Desde que llegó a la presidencia de Perú, Martín Vizcarra se ha transformado en una piedra en el zapato para la corrupción enquistada en las instituciones democráticas. Este viernes, sin embargo, podría ser destituido.
No puede sino llamar la atención una crisis política en plena pandemia que podría llevar –nada menos– a la destitución de un presidente. Quien conoce bien la política, intuirá que detrás puede haber comportamientos muy graves por parte del acusado o, y parece ser el caso, el interés de desembarazarse de una figura incómoda.
Es lo que ocurre en estas horas en Perú, sacudido como muchos otros países por la crisis sanitaria y económica. Los casos positivos de Covid-19 han superado los 730.000 y siguen incrementándose a un ritmo de 6.000/7.000 diarios, al tiempo que los muertos son más de 30.000. Pero los estragos económicos no han sido menores, considerando que en el país la gran mayoría de los ingresos provienen de fuentes de trabajo informal.
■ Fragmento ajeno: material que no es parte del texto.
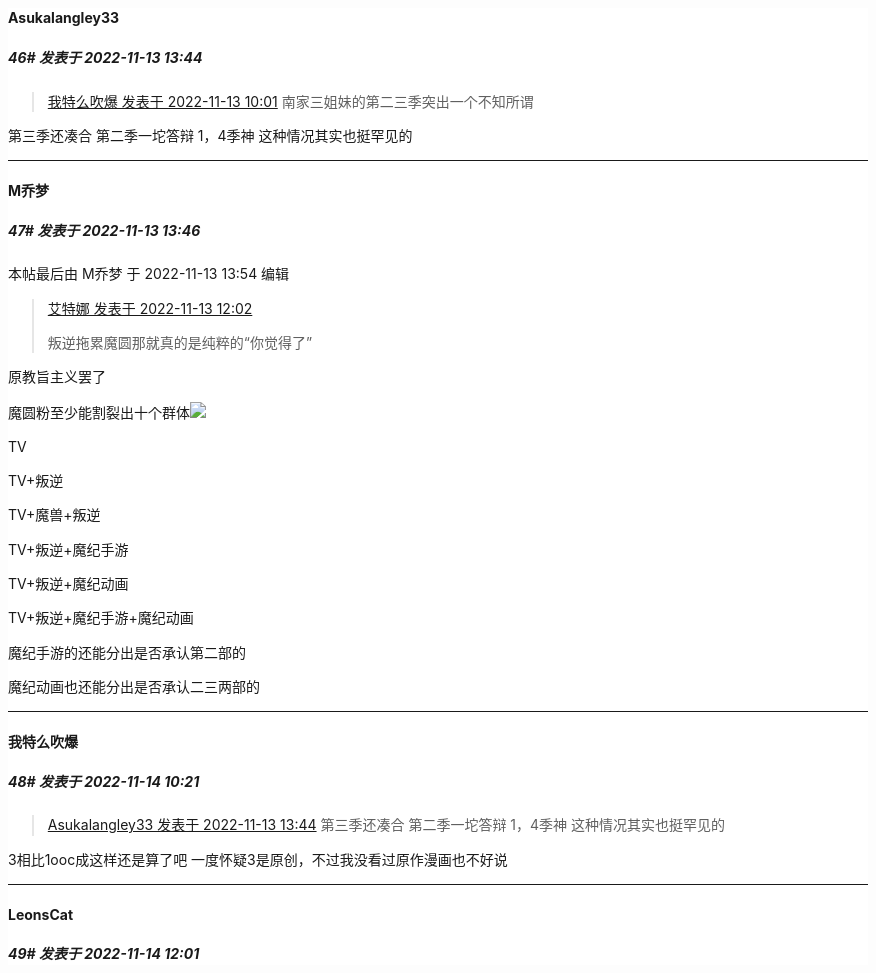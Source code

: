 ####  Asukalangley33  
##### 46#       发表于 2022-11-13 13:44

<blockquote><a href="httphttps://bbs.saraba1st.com/2b/forum.php?mod=redirect&amp;goto=findpost&amp;pid=58410372&amp;ptid=2104611" target="_blank">我特么吹爆 发表于 2022-11-13 10:01</a>
南家三姐妹的第二三季突出一个不知所谓</blockquote>
第三季还凑合 第二季一坨答辩
1，4季神
这种情况其实也挺罕见的

*****

####  M乔梦  
##### 47#       发表于 2022-11-13 13:46

 本帖最后由 M乔梦 于 2022-11-13 13:54 编辑 
<blockquote><a href="httphttps://bbs.saraba1st.com/2b/forum.php?mod=redirect&amp;goto=findpost&amp;pid=58411673&amp;ptid=2104611" target="_blank">艾特娜 发表于 2022-11-13 12:02</a>

叛逆拖累魔圆那就真的是纯粹的“你觉得了”</blockquote>
原教旨主义罢了

魔圆粉至少能割裂出十个群体<img src="https://static.saraba1st.com/image/smiley/face2017/065.png" referrerpolicy="no-referrer">

TV

TV+叛逆

TV+魔兽+叛逆

TV+叛逆+魔纪手游

TV+叛逆+魔纪动画

TV+叛逆+魔纪手游+魔纪动画

魔纪手游的还能分出是否承认第二部的

魔纪动画也还能分出是否承认二三两部的

*****

####  我特么吹爆  
##### 48#       发表于 2022-11-14 10:21

<blockquote><a href="httphttps://bbs.saraba1st.com/2b/forum.php?mod=redirect&amp;goto=findpost&amp;pid=58412886&amp;ptid=2104611" target="_blank">Asukalangley33 发表于 2022-11-13 13:44</a>
第三季还凑合 第二季一坨答辩
1，4季神
这种情况其实也挺罕见的</blockquote>
3相比1ooc成这样还是算了吧
一度怀疑3是原创，不过我没看过原作漫画也不好说

*****

####  LeonsCat  
##### 49#       发表于 2022-11-14 12:01
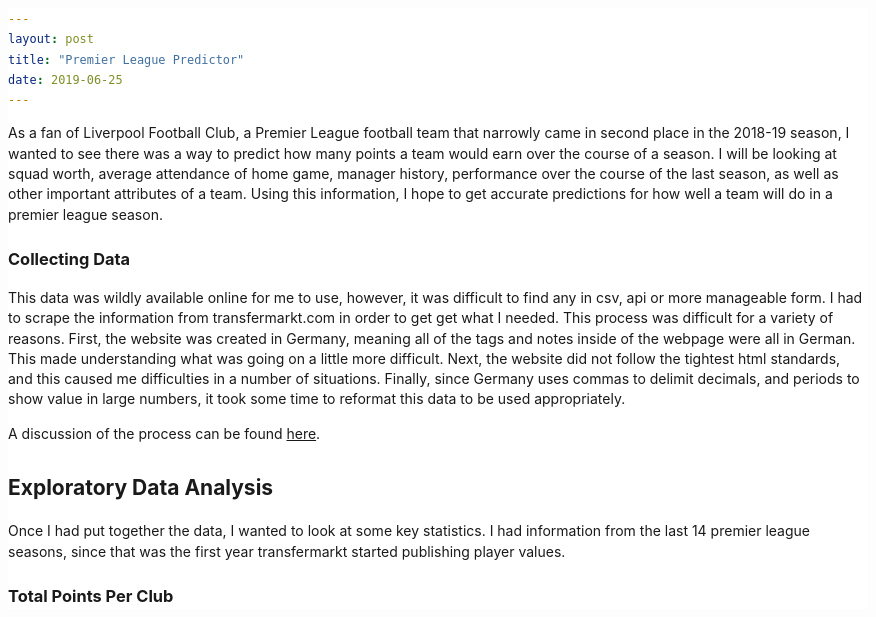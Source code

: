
 ```yaml
---
layout: post
title: "Premier League Predictor"
date: 2019-06-25
---
```


As a fan of Liverpool Football Club, a Premier League football team that narrowly came in second place in the 2018-19 season, I wanted to see there was a way to predict how many points a team would earn over the course of a season. I will be looking at squad worth, average attendance of home game, manager history, performance over the course of the last season, as well as other important attributes of a team. Using this information, I hope to get accurate predictions for how well a team will do in a premier league season.


### Collecting Data
This data was wildly available online for me to use, however, it was difficult to find any in csv, api or more manageable form. I had to scrape the information from transfermarkt.com in order to get get what I needed. This process was difficult for a variety of reasons. First, the website was created in Germany, meaning all of the tags and notes inside of the webpage were all in German. This made understanding what was going on a little more difficult. Next, the website did not follow the tightest html standards, and this caused me difficulties in a number of situations. Finally, since Germany uses commas to delimit decimals, and periods to show value in large numbers, it took some time to reformat this data to be used appropriately.

A discussion of the process can be found [here](https://ggrahambaker.github.io/blog/2019/06/11/webscraping-transfermarkt). 



##  Exploratory Data Analysis
Once I had put together the data, I wanted to look at some key statistics. I had information from the last 14 premier league seasons, since that was the first year transfermarkt started publishing player values. 



### Total Points Per Club

<div id="container">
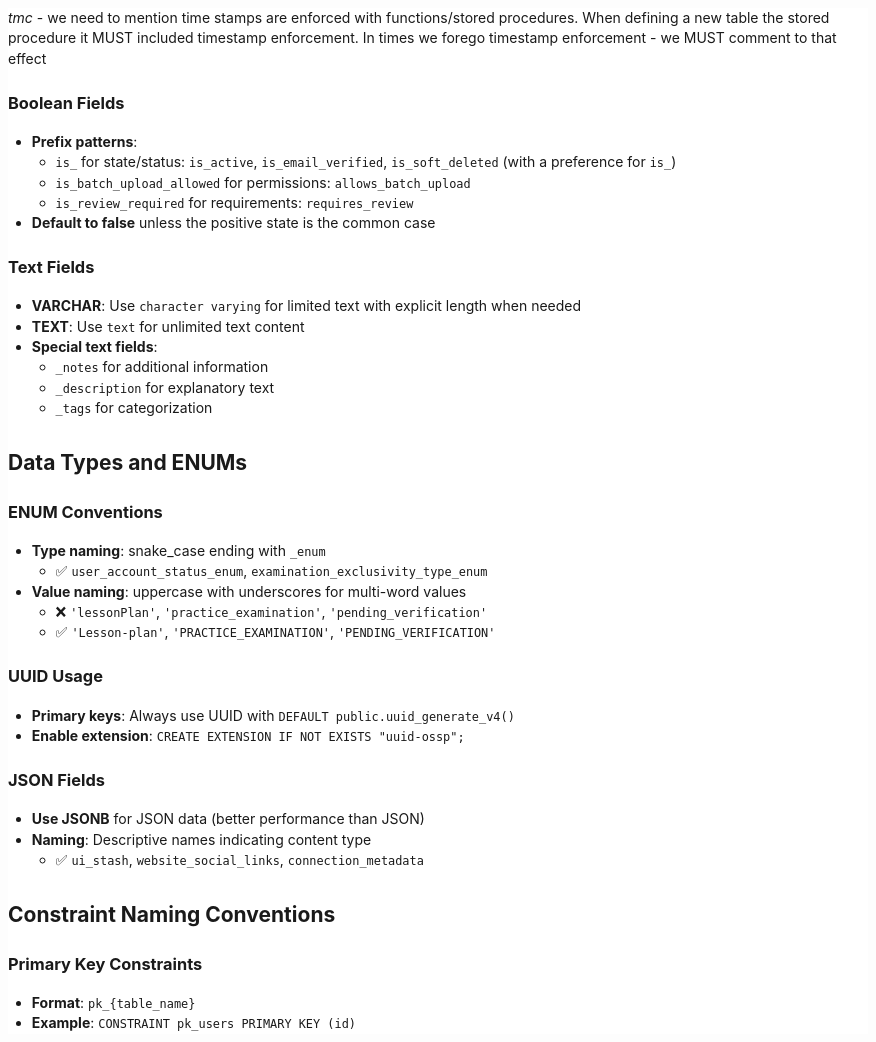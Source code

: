 _tmc_ - we need to mention time stamps are enforced with functions/stored procedures. When defining a new table
the stored procedure it MUST included timestamp enforcement. In times we forego timestamp enforcement - we MUST comment to that effect

### Boolean Fields

- **Prefix patterns**:
  - `is_` for state/status: `is_active`, `is_email_verified`, `is_soft_deleted` (with a preference for `is_`)
  - `is_batch_upload_allowed` for permissions: `allows_batch_upload`
  - `is_review_required` for requirements: `requires_review`
- **Default to false** unless the positive state is the common case

### Text Fields

- **VARCHAR**: Use `character varying` for limited text with explicit length when needed
- **TEXT**: Use `text` for unlimited text content
- **Special text fields**:
  - `_notes` for additional information
  - `_description` for explanatory text
  - `_tags` for categorization

## Data Types and ENUMs

### ENUM Conventions

- **Type naming**: snake_case ending with `_enum`
  - ✅ `user_account_status_enum`, `examination_exclusivity_type_enum`
- **Value naming**: uppercase with underscores for multi-word values
  - ❌ `'lessonPlan'`, `'practice_examination'`, `'pending_verification'`
  - ✅ `'Lesson-plan'`, `'PRACTICE_EXAMINATION'`, `'PENDING_VERIFICATION'`

### UUID Usage

- **Primary keys**: Always use UUID with `DEFAULT public.uuid_generate_v4()`
- **Enable extension**: `CREATE EXTENSION IF NOT EXISTS "uuid-ossp";`

### JSON Fields

- **Use JSONB** for JSON data (better performance than JSON)
- **Naming**: Descriptive names indicating content type
  - ✅ `ui_stash`, `website_social_links`, `connection_metadata`

## Constraint Naming Conventions

### Primary Key Constraints

- **Format**: `pk_{table_name}`
- **Example**: `CONSTRAINT pk_users PRIMARY KEY (id)`
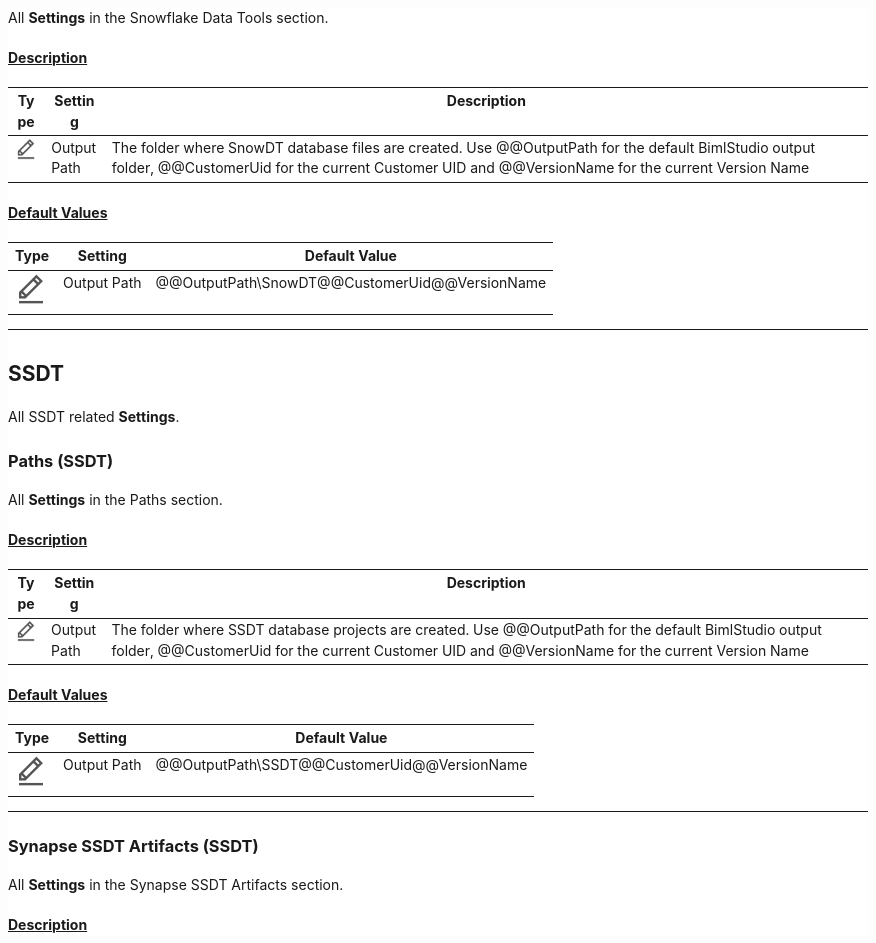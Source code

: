 All **Settings** in the Snowflake Data Tools section.

#### [Description](#tab/snowflake-snowflakedatatools-description)

| Type | Setting | Description |
| ---- | ------- | ----------- |
| ![Text Datatype](images\svg-icons\text.svg "Text Datatype") | Output Path | The folder where SnowDT database files are created. Use @@OutputPath for the default BimlStudio output folder, @@CustomerUid for the current Customer UID and @@VersionName for the current Version Name |

#### [Default Values](#tab/snowflake-snowflakedatatools-default)

| Type | Setting | Default Value |
| ---- | ------- | ------------ |
| ![Text Datatype](images\svg-icons\text.svg "Text Datatype") | Output Path | @@OutputPath\SnowDT\@@CustomerUid\@@VersionName |

***

## SSDT

All SSDT related **Settings**.

### Paths (SSDT)

All **Settings** in the Paths section.

#### [Description](#tab/ssdt-paths-description)

| Type | Setting | Description |
| ---- | ------- | ----------- |
| ![Text Datatype](images\svg-icons\text.svg "Text Datatype") | Output Path | The folder where SSDT database projects are created. Use @@OutputPath for the default BimlStudio output folder, @@CustomerUid for the current Customer UID and @@VersionName for the current Version Name |

#### [Default Values](#tab/ssdt-paths-default)

| Type | Setting | Default Value |
| ---- | ------- | ------------ |
| ![Text Datatype](images\svg-icons\text.svg "Text Datatype") | Output Path | @@OutputPath\SSDT\@@CustomerUid\@@VersionName |

***

### Synapse SSDT Artifacts (SSDT)

All **Settings** in the Synapse SSDT Artifacts section.

#### [Description](#tab/ssdt-synapsessdtartifacts-description)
Sin embargo, en medio de estas circunstancias, la oposición, que es mayoría en el Parlamento, ha promovido un juicio político contra el presidente Martín Vizcarra que el viernes próximo podría llevar a su destitución.
Son varios los aspectos llamativos. El primero tiene que ver no con una conducta reiterada que podría sugerir actos ilegales, sino con el caso puntual de un cantante amigo del presidente, contratado por un ministerio, y por lo visto sin mayores justificaciones, lo que habría beneficiado al artista con honorarios en torno a los 50.000 dólares. El segundo tiene que ver con las tres grabaciones, realizadas en secreto, de conversaciones entre Vizcarra y sus colaboradores en las que se coordina la manera de presentar a la opinión pública el caso, algo que sería normal para cualquier figura pública. En una de ellas, el mandatario dispone que se diga la verdad. Finalmente, la invocada “incapacidad moral permanente” que no se configura como causal de destitución.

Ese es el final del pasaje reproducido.